Records for this exercise START
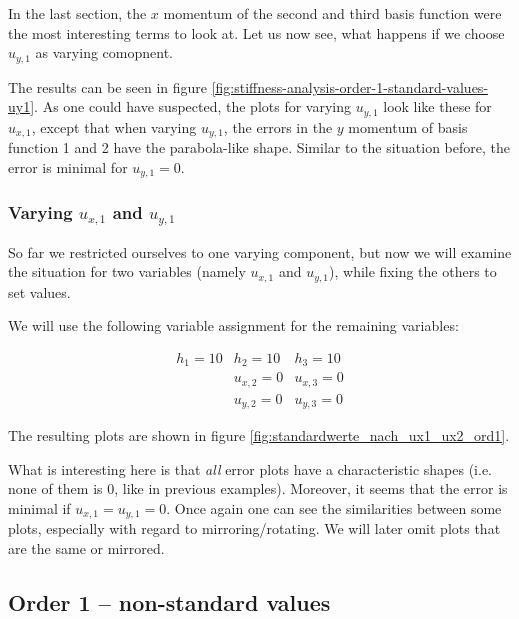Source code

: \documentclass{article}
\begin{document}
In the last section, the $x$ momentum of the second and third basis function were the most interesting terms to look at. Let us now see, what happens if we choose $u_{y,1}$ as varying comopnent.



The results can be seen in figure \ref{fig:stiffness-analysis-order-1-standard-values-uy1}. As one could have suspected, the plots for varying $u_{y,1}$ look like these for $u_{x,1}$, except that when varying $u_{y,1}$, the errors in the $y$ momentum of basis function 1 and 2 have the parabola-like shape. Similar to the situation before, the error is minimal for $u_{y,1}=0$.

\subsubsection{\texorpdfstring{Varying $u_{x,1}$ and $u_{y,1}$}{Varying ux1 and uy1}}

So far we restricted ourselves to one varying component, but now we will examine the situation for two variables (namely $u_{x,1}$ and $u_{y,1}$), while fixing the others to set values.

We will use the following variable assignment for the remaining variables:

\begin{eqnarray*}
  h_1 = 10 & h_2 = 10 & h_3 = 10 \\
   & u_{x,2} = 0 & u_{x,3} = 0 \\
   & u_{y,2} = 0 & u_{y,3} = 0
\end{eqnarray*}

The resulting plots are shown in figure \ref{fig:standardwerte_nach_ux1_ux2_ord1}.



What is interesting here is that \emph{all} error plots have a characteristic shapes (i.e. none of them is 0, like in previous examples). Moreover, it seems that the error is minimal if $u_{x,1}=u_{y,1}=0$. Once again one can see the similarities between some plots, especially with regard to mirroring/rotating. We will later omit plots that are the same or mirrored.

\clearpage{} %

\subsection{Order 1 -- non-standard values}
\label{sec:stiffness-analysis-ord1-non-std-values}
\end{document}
Records for this exercise END
* Task *
Could you retype every record exactly, leaving the pictures out?

* Task response *
Source code

: \documentclass{article}
\begin{document}
In the last section, the $x$ momentum of the second and third basis function were the most interesting terms to look at. Let us now see, what happens if we choose $u_{y,1}$ as varying comopnent.



The results can be seen in figure \ref{fig:stiffness-analysis-order-1-standard-values-uy1}. As one could have suspected, the plots for varying $u_{y,1}$ look like these for $u_{x,1}$, except that when varying $u_{y,1}$, the errors in the $y$ momentum of basis function 1 and 2 have the parabola-like shape. Similar to the situation before, the error is minimal for $u_{y,1}=0$.

\subsubsection{\texorpdfstring{Varying $u_{x,1}$ and $u_{y,1}$}{Varying ux1 and uy1}}

So far we restricted ourselves to one varying component, but now we will examine the situation for two variables (namely $u_{x,1}$ and $u_{y,1}$), while fixing the others to set values.

We will use the following variable assignment for the remaining variables:

\begin{eqnarray*}
  h_1 = 10 & h_2 = 10 & h_3 = 10 \\
   & u_{x,2} = 0 & u_{x,3} = 0 \\
   & u_{y,2} = 0 & u_{y,3} = 0
\end{eqnarray*}

The resulting plots are shown in figure \ref{fig:standardwerte_nach_ux1_ux2_ord1}.



What is interesting here is that \emph{all} error plots have a characteristic shapes (i.e. none of them is 0, like in previous examples). Moreover, it seems that the error is minimal if $u_{x,1}=u_{y,1}=0$. Once again one can see the similarities between some plots, especially with regard to mirroring/rotating. We will later omit plots that are the same or mirrored.

\clearpage{} %

\subsection{Order 1 -- non-standard values}
\label{sec:stiffness-analysis-ord1-non-std-values}
\end{document}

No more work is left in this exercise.